LeetCode 45: Jump Game II

Given an array of non-negative integers, you are initially positioned at the first index of the array.
Each element in the array represents your maximum jump length at that position.
Your goal is to reach the last index in the minimum number of jumps.
For example:
Given array A = [2,3,1,1,4]
The minimum number of jumps to reach the last index is 2. (Jump 1 step from index 0 to 1, then 3 steps to the last index.)

public class Solution {
    public int jump(int[] A) {
        // Greedy algorithm
        // The kernel idea of greedy algorithm is to select an element that can reach the longest distance when given a fixed range.
        // Then update steps and fixed search range.
        int n = A.length;
        
        if (n <= 1)
            return 0;
            
        if (A[0] == 0)
            return 0;            
        
        int max = 0; // Max distance that can be reached.

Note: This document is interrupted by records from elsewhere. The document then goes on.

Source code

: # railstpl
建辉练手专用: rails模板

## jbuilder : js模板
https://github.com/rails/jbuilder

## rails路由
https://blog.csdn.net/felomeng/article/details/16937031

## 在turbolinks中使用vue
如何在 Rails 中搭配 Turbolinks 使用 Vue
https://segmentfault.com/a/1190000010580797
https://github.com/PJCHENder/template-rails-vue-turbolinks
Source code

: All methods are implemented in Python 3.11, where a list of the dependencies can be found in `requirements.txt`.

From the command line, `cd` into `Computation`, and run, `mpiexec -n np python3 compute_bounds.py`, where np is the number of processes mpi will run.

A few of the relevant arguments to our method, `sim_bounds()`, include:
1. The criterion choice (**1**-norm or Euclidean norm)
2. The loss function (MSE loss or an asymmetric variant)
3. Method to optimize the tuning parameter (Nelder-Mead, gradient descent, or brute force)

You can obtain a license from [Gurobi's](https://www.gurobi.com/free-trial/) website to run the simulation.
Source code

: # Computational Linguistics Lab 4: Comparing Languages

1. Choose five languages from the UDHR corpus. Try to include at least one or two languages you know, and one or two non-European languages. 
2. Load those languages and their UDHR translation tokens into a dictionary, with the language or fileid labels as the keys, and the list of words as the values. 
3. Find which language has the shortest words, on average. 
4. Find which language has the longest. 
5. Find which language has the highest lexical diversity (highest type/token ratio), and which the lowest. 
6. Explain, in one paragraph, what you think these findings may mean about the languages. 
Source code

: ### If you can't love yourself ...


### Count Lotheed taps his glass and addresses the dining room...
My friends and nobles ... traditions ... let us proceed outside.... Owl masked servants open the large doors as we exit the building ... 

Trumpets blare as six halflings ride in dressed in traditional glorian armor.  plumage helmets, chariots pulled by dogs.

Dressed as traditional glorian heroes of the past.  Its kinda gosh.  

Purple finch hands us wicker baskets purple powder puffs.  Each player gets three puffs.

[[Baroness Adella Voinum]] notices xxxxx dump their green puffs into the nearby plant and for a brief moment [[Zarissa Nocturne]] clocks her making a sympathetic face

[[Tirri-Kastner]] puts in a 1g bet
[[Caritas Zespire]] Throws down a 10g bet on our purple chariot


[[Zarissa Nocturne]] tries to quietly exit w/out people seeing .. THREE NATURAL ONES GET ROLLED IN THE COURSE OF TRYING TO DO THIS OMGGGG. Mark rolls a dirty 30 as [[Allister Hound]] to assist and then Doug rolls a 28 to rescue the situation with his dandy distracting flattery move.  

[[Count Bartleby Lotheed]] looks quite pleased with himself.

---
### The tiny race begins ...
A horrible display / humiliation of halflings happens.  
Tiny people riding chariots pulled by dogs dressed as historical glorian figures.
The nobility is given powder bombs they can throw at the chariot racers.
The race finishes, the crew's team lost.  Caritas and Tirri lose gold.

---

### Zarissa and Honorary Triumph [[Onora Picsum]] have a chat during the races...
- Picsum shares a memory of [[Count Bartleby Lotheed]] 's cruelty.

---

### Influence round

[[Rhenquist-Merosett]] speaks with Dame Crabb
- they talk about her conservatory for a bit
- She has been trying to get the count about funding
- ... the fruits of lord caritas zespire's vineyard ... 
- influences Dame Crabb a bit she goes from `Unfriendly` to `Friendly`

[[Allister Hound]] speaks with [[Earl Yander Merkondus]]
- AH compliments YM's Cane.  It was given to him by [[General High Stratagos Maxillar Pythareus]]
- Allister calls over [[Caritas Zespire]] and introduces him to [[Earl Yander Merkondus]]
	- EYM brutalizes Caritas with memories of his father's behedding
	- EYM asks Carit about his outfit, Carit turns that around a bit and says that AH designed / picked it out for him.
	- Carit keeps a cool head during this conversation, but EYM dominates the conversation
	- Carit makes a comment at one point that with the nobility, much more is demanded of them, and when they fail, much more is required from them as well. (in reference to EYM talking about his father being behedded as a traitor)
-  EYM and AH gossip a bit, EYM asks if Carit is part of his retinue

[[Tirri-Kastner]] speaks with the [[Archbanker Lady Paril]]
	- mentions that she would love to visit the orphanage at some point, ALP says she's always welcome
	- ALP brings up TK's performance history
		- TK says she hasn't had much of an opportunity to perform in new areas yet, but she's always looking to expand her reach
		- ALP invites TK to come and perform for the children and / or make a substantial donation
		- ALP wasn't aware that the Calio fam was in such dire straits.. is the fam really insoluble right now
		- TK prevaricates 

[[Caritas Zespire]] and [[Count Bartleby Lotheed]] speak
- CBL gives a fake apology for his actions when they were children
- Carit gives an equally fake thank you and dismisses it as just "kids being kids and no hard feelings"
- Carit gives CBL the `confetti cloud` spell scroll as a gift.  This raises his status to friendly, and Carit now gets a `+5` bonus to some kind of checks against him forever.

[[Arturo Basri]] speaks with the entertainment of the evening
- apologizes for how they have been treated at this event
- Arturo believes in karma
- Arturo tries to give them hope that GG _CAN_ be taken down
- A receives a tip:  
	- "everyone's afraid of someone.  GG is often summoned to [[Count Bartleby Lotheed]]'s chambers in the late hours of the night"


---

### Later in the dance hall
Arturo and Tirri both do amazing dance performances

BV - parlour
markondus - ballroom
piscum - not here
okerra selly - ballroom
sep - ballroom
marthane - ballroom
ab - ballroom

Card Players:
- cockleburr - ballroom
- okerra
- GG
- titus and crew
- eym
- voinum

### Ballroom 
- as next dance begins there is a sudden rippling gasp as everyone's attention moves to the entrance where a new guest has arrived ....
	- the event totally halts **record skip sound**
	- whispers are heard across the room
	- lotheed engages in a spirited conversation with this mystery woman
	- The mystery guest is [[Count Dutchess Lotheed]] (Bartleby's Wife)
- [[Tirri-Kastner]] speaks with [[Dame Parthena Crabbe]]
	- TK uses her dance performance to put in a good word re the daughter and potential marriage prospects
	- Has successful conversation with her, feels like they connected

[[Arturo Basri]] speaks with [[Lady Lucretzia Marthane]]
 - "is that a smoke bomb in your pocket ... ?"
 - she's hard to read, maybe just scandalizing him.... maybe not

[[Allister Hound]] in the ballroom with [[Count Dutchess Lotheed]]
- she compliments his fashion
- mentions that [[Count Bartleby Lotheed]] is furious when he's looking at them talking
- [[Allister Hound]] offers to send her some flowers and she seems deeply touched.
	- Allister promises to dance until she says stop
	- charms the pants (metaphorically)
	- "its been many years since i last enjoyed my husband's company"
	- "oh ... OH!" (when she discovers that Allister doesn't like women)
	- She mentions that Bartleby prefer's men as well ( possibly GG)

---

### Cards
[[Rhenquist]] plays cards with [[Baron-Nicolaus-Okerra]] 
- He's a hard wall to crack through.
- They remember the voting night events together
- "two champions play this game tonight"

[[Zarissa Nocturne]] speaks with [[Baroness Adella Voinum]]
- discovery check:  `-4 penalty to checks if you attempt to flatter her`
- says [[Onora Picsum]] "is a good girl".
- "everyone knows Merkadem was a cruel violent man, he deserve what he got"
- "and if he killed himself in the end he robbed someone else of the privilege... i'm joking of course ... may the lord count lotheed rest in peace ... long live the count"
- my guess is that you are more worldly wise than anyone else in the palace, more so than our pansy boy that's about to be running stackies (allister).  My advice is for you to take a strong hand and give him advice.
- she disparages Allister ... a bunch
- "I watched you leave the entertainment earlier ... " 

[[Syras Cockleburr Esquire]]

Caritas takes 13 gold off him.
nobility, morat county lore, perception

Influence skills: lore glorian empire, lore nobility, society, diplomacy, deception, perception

        int id; // id when get max distance
        int range; // Search range
        int step = 1; // Number of steps
        
        int i = 0;
        
        while (i < n)  
        {
            id = -1;
            range = i+A[i];
            
            if (range >= n-1)
                break;
                
            while (i <= range)  
            {
                if (A[i]!=0 && max<i+A[i])
                {
                    max = i+A[i];
                    id = i;
                }
                
                i++;
            }
            
            // Can't reach the last element
            if (id == -1)
                return 0;
            
            step++;
            i = id;
        }
        
        return step;
    }
}